10. Économie des lanthanides
La consommation des lanthanides varie considérablement entre les différentes zones économiques du monde : le Japon représente 43 p. 100 de la consommation, les États-Unis 27 p. 100, l'Europe 18 p. 100 et le reste du monde (essentiellement la Chine) 12 p. 100. Les trois premières zones se caractérisent par des applications à forte valeur ajoutée, impliquant les éléments à haute pureté (75 p. 100 du marché, en valeur), tandis que le marché chinois concerne davantage les applications faisant appel aux terres rares non séparées. Un paradoxe existe entre la consommation massique et la valeur ajoutée du marché (fig. 7). On peut voir que les applications liées aux propriétés optiques et, dans une moindre mesure, les aimants auront le poids économique le plus important car ces productions requièrent les plus grandes puretés chimiques. Dans ce qui précède nous n'avions pas différencié l'utilisation des terres rares.

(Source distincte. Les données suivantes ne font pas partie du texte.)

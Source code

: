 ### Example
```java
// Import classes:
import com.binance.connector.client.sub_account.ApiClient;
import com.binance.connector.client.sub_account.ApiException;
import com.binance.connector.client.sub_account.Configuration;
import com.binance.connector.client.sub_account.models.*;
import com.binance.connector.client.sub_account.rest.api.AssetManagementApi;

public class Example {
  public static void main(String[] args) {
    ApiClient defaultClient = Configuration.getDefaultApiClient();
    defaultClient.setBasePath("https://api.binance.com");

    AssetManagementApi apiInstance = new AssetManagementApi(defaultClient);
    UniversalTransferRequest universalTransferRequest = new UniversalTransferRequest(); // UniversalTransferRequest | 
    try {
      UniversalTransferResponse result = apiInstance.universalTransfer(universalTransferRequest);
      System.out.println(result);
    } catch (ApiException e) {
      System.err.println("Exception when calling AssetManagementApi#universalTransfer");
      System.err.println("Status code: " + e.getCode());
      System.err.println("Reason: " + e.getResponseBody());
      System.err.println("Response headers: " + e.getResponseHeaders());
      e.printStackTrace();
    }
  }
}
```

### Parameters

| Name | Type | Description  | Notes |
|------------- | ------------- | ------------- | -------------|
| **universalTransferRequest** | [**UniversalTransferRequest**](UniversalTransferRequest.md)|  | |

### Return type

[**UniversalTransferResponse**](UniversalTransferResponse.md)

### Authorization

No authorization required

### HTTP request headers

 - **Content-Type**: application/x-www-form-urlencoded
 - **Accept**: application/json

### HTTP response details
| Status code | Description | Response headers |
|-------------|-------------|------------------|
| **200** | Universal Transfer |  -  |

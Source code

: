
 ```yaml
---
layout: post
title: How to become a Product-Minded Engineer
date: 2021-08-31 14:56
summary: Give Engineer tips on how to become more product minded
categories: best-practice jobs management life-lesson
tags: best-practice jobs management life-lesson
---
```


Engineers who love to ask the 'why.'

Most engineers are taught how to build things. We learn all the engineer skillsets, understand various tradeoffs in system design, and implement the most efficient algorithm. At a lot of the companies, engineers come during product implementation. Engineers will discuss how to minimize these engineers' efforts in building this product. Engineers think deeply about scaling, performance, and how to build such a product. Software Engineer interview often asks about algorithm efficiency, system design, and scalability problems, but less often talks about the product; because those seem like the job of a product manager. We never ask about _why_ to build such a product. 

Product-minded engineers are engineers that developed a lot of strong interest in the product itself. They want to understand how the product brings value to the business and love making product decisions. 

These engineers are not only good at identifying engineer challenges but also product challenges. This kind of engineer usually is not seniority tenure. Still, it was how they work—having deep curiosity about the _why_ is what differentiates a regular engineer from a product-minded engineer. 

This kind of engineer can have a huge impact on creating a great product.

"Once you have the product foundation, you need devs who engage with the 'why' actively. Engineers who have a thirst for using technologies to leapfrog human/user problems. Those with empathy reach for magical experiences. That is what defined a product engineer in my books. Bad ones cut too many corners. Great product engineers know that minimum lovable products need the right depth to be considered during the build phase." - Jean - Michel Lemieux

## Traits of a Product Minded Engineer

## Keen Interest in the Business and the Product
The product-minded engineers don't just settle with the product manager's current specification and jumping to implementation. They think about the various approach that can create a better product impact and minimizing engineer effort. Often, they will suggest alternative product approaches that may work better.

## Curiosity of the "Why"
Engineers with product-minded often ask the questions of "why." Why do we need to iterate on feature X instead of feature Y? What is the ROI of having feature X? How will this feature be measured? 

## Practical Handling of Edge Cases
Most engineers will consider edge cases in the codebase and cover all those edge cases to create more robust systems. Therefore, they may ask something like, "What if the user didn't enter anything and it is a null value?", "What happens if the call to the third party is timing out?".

Le tableau 9 permet de voir que certaines terres rares auront une application dans des domaines ne nécessitant que des hautes puretés ; le mischmétal, étant par définition un mélange, n'entrera au contraire que dans certaines applications à faible valeur ajoutée. Le prix industriel des terres rares sera le résultat d'une péréquation dans laquelle interviennent la pureté et l'abondance naturelle de l'élément. Le tableau 10 fournit des éléments d'appréciation pour les prix des oxydes de pureté « moyenne ». Les prix des oxydes plus purs sont très variables (mais élevés). Le prométium est surtout une curiosité de laboratoire, avec un marché réduit.